Sync failure when controller does not have enough free rx buffer during new synchronization establishment.

what you guys have tested etc.

  1. Babblesim test of simple system requirement of Periodic Advertising and Synchronization.
  2. Full Bluetooth Core Specification conformance test cases for the full Controller supported features over 500 testcases over multiple iterations over the last few months.
  3. Long duration tests using update samples (multiple period_adv/periodic_sync samples) like for overnight or few days of continued uptime everytime an identified bug is fixed.

Would you like me to take it here in this issue, or create a new one?

Yes, separate issue as unrelated to crash in ull.c which is the current issue being focused here.

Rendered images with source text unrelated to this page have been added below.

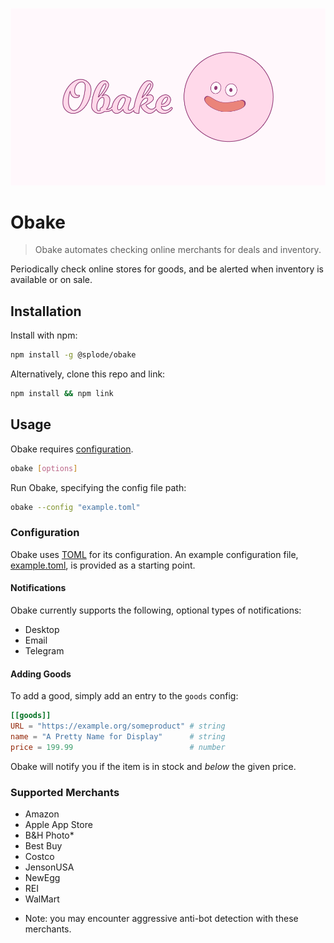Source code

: ![Obake header image](.github/obake_header_04--960x540.png)

# Obake

> Obake automates checking online merchants for deals and inventory.

Periodically check online stores for goods, and be alerted when inventory is available or on sale.

## Installation

Install with npm:

```sh
npm install -g @splode/obake
```

Alternatively, clone this repo and link:

```sh
npm install && npm link
```

## Usage

Obake requires [configuration](#configuration).

```sh
obake [options]
```

Run Obake, specifying the config file path:

```sh
obake --config "example.toml"
```

### Configuration

Obake uses [TOML](https://toml.io/en/) for its configuration. An example configuration file, [example.toml](./example.toml), is provided as a starting point.

#### Notifications

Obake currently supports the following, optional types of notifications:

- Desktop
- Email
- Telegram

#### Adding Goods

To add a good, simply add an entry to the `goods` config:

```toml
[[goods]]
URL = "https://example.org/someproduct" # string
name = "A Pretty Name for Display"      # string
price = 199.99                          # number
```

Obake will notify you if the item is in stock and _below_ the given price.

### Supported Merchants

- Amazon
- Apple App Store
- B&H Photo*
- Best Buy
- Costco
- JensonUSA
- NewEgg
- REI
- WalMart

* Note: you may encounter aggressive anti-bot detection with these merchants.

cvinayak commented 2 years ago

(414727) sync_create_timeout for 16:42:9F:36:70:41 (random) <------ Application sync timout after 5 seconds, calls bt_le_per_adv_sync_delete sync_create_timeout: Failed cancel sync: -5 <------ bt_le_per_adv_sync_delete fails here with err -5, expected to succeed

When the controller has generated Synchronization Failed to be Established, it is not necessary for the host to call bt_le_per_adv_sync_delete (for the Zephyr Controller). This error/warning you see can be ignored, the controller maintains correct states in this scenario of sync failure.

cvinayak commented 2 years ago

@jakkra Two days back I believe to have analyzed and solved the lll.c/lll_sync.c assertions, I have been running a modified periodic_sync sample that previously reproduced the assertion, now for over 30 hours without any assertions. I will let the board continue running and in the next days will update the PR with the additional that will make the Controller stable.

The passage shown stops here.